The pilot program is designed to fill a gap and create a structured process
within the city’s police department to evaluate whether a complaint may
constitute actual fraud, provide residents with a pathway to present credible
documentation, and advance only those cases that meet the legal threshold for
investigation and potential prosecution.
The program will determine how many hours of investigation work will be
required, whether the city will need an ongoing external financial forensic
support, or whether long-term this dysfunction should be supported by dedicated
personnel within the police department, said Mayor Christi Fraga, who sponsored
the item at last week’s city council meeting.
“It is entirely possible we receive a handful of cases or hundreds of cases. We
simply just don’t know the data today,” she said. “This is why I think a
responsible approach is implementing this one-year pilot program to study and
look at what we can solve and how much it will cost during this period. The city
will absorb the associated costs with training and outside financial auditing
services.

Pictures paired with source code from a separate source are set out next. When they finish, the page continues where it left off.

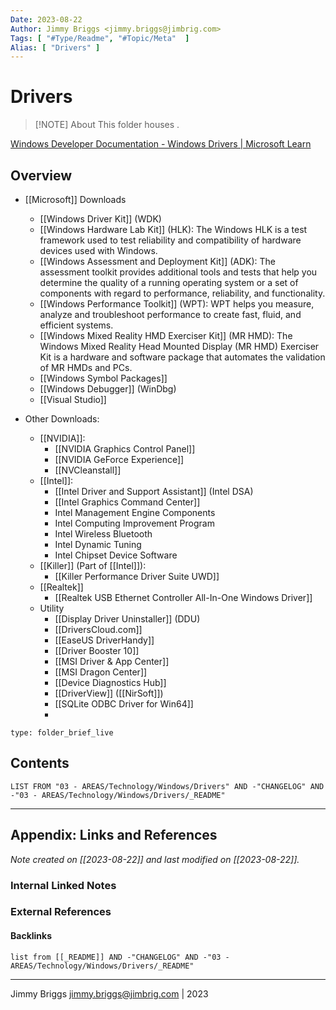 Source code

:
 ```yaml
---
Date: 2023-08-22
Author: Jimmy Briggs <jimmy.briggs@jimbrig.com>
Tags: [ "#Type/Readme", "#Topic/Meta"  ]
Alias: [ "Drivers" ]
---
```


# Drivers

> [!NOTE] About
> This folder houses .

[Windows Developer Documentation - Windows Drivers | Microsoft Learn](https://learn.microsoft.com/en-us/windows-hardware/drivers/)

## Overview

- [[Microsoft]] Downloads
	- [[Windows Driver Kit]] (WDK)
	- [[Windows Hardware Lab Kit]] (HLK): The Windows HLK is a test framework used to test reliability and compatibility of hardware devices used with Windows.
	- [[Windows Assessment and Deployment Kit]] (ADK): The assessment toolkit provides additional tools and tests that help you determine the quality of a running operating system or a set of components with regard to performance, reliability, and functionality.
	- [[Windows Performance Toolkit]] (WPT): WPT helps you measure, analyze and troubleshoot performance to create fast, fluid, and efficient systems.
	- [[Windows Mixed Reality HMD Exerciser Kit]] (MR HMD): The Windows Mixed Reality Head Mounted Display (MR HMD) Exerciser Kit is a hardware and software package that automates the validation of MR HMDs and PCs.
	- [[Windows Symbol Packages]]
	- [[Windows Debugger]] (WinDbg)
	- [[Visual Studio]]

- Other Downloads:
	- [[NVIDIA]]:
		- [[NVIDIA Graphics Control Panel]]
		- [[NVIDIA GeForce Experience]]
		- [[NVCleanstall]]
	- [[Intel]]:
		- [[Intel Driver and Support Assistant]] (Intel DSA)
		- [[Intel Graphics Command Center]]
		- Intel Management Engine Components
		- Intel Computing Improvement Program
		- Intel Wireless Bluetooth
		- Intel Dynamic Tuning
		- Intel Chipset Device Software
	- [[Killer]] (Part of [[Intel]]):
		- [[Killer Performance Driver Suite UWD]]
	- [[Realtek]]
		- [[Realtek USB Ethernet Controller All-In-One Windows Driver]]
	- Utility
		- [[Display Driver Uninstaller]] (DDU)
		- [[DriversCloud.com]]		
		- [[EaseUS DriverHandy]]
		- [[Driver Booster 10]]
		- [[MSI Driver & App Center]]
		- [[MSI Dragon Center]]
		- [[Device Diagnostics Hub]]
		- [[DriverView]] ([[NirSoft]])
		- [[SQLite ODBC Driver for Win64]]
		- 
		


```ccard
type: folder_brief_live
```
 

## Contents

```dataview
LIST FROM "03 - AREAS/Technology/Windows/Drivers" AND -"CHANGELOG" AND -"03 - AREAS/Technology/Windows/Drivers/_README"
```

***

## Appendix: Links and References

*Note created on [[2023-08-22]] and last modified on [[2023-08-22]].*

### Internal Linked Notes

### External References

#### Backlinks

```dataview
list from [[_README]] AND -"CHANGELOG" AND -"03 - AREAS/Technology/Windows/Drivers/_README"
```


***

Jimmy Briggs <jimmy.briggs@jimbrig.com> | 2023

We will track utilization outcomes and resource demands, and we will
evaluate whether the program is sustainable, scalable, or requires
restructuring.”
At the conclusion of the pilot, the police department would have real data to
answer critical policy questions, including whether a dedicated funding
mechanism is necessary, whether a fee structure should be considered, or whether
cost recovery is possible in cases where fraud is successfully prosecuted, and
what the appropriate long-term model should be, she explained.

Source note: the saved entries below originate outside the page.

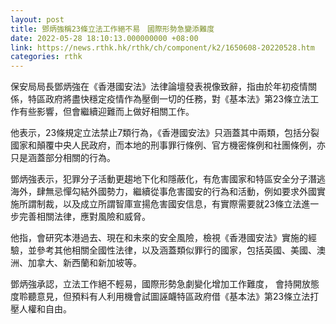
 ```yaml
---
layout: post
title: 鄧炳強稱23條立法工作絕不易　國際形勢急變添難度
date: 2022-05-28 18:10:13.000000000 +08:00
link: https://news.rthk.hk/rthk/ch/component/k2/1650608-20220528.htm
categories: rthk
---
```


保安局局長鄧炳強在《香港國安法》法律論壇發表視像致辭，指由於年初疫情關係，特區政府將盡快穩定疫情作為壓倒一切的任務，對《基本法》第23條立法工作有些影響，但會繼續迎難而上做好相關工作。

他表示，23條規定立法禁止7類行為，《香港國安法》只涵蓋其中兩類，包括分裂國家和顛覆中央人民政府，而本地的刑事罪行條例、官方機密條例和社團條例，亦只是涵蓋部分相關的行為。

鄧炳強表示，犯罪分子活動更趨地下化和隱蔽化，有危害國家和特區安全分子潛逃海外，肆無忌憚勾結外國勢力，繼續從事危害國安的行為和活動，例如要求外國實施所謂制裁，以及成立所謂智庫宣揚危害國安信息，有實際需要就23條立法進一步完善相關法律，應對風險和威脅。

他指，會研究本港過去、現在和未來的安全風險，檢視《香港國安法》實施的經驗，並參考其他相關全國性法律，以及涵蓋類似罪行的國家，包括英國、美國、澳洲、加拿大、新西蘭和新加坡等。

鄧炳強承認，立法工作絕不輕易，國際形勢急劇變化增加工作難度， 會持開放態度聆聽意見，但預料有人利用機會試圖誣衊特區政府借《基本法》第23條立法打壓人權和自由。
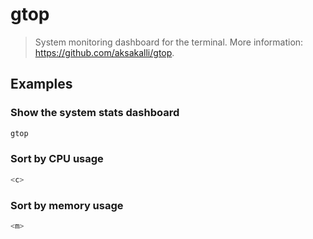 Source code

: # gtop

> System monitoring dashboard for the terminal. More information: <https://github.com/aksakalli/gtop>.

## Examples

### Show the system stats dashboard

```bash
gtop
```

### Sort by CPU usage

```bash
<c>
```

### Sort by memory usage

```bash
<m>
```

Mayor Fraga said she has met with the US Attorney’s Office and the state
attorney regarding this issue and they are committed to strongly supporting
Doral in prosecuting cases.
“When allegations rise to the level of potential financial fraud, organized
schemes, or exploitation, especially of our seniors or vulnerable populations,
our police department has both the authority and the obligation to investigate,
provided there is sufficient evidence to support such claims,” she said.